TASK PROMPT:
Each line below from the one containing "Gällmo, O. and Asplund, H. (1995)." through the one containing "Goldberg, D. E. (1989)." is to be given again exactly, and no line outside that span.

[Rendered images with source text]
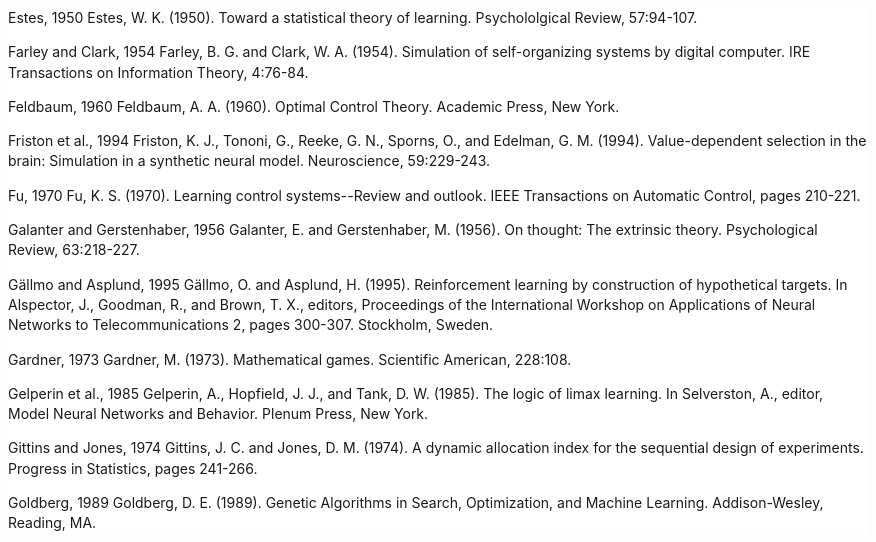 Estes, 1950
Estes, W. K. (1950).
Toward a statistical theory of learning.
Psychololgical Review, 57:94-107.

Farley and Clark, 1954
Farley, B. G. and Clark, W. A. (1954).
Simulation of self-organizing systems by digital computer.
IRE Transactions on Information Theory, 4:76-84.

Feldbaum, 1960
Feldbaum, A. A. (1960).
Optimal Control Theory.
Academic Press, New York.

Friston et al., 1994
Friston, K. J., Tononi, G., Reeke, G. N., Sporns, O., and Edelman, G. M. (1994).
Value-dependent selection in the brain: Simulation in a synthetic neural model.
Neuroscience, 59:229-243.

Fu, 1970
Fu, K. S. (1970).
Learning control systems--Review and outlook.
IEEE Transactions on Automatic Control, pages 210-221.

Galanter and Gerstenhaber, 1956
Galanter, E. and Gerstenhaber, M. (1956).
On thought: The extrinsic theory.
Psychological Review, 63:218-227.

Gällmo and Asplund, 1995
Gällmo, O. and Asplund, H. (1995).
Reinforcement learning by construction of hypothetical targets.
In Alspector, J., Goodman, R., and Brown, T. X., editors, Proceedings of the 
International Workshop on Applications of Neural Networks to Telecommunications 2, 
pages 300-307. Stockholm, Sweden.

Gardner, 1973
Gardner, M. (1973).
Mathematical games.
Scientific American, 228:108.

Gelperin et al., 1985
Gelperin, A., Hopfield, J. J., and Tank, D. W. (1985).
The logic of limax learning.
In Selverston, A., editor, Model Neural Networks and Behavior. Plenum Press, New York.

Gittins and Jones, 1974
Gittins, J. C. and Jones, D. M. (1974).
A dynamic allocation index for the sequential design of experiments.
Progress in Statistics, pages 241-266.

Goldberg, 1989
Goldberg, D. E. (1989).
Genetic Algorithms in Search, Optimization, and Machine Learning.
Addison-Wesley, Reading, MA.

WRITTEN ANSWER:
Gällmo, O. and Asplund, H. (1995).
Reinforcement learning by construction of hypothetical targets.
In Alspector, J., Goodman, R., and Brown, T. X., editors, Proceedings of the 
International Workshop on Applications of Neural Networks to Telecommunications 2, 
pages 300-307. Stockholm, Sweden.

Gardner, 1973
Gardner, M. (1973).
Mathematical games.
Scientific American, 228:108.

Gelperin et al., 1985
Gelperin, A., Hopfield, J. J., and Tank, D. W. (1985).
The logic of limax learning.
In Selverston, A., editor, Model Neural Networks and Behavior. Plenum Press, New York.

Gittins and Jones, 1974
Gittins, J. C. and Jones, D. M. (1974).
A dynamic allocation index for the sequential design of experiments.
Progress in Statistics, pages 241-266.

Goldberg, 1989
Goldberg, D. E. (1989).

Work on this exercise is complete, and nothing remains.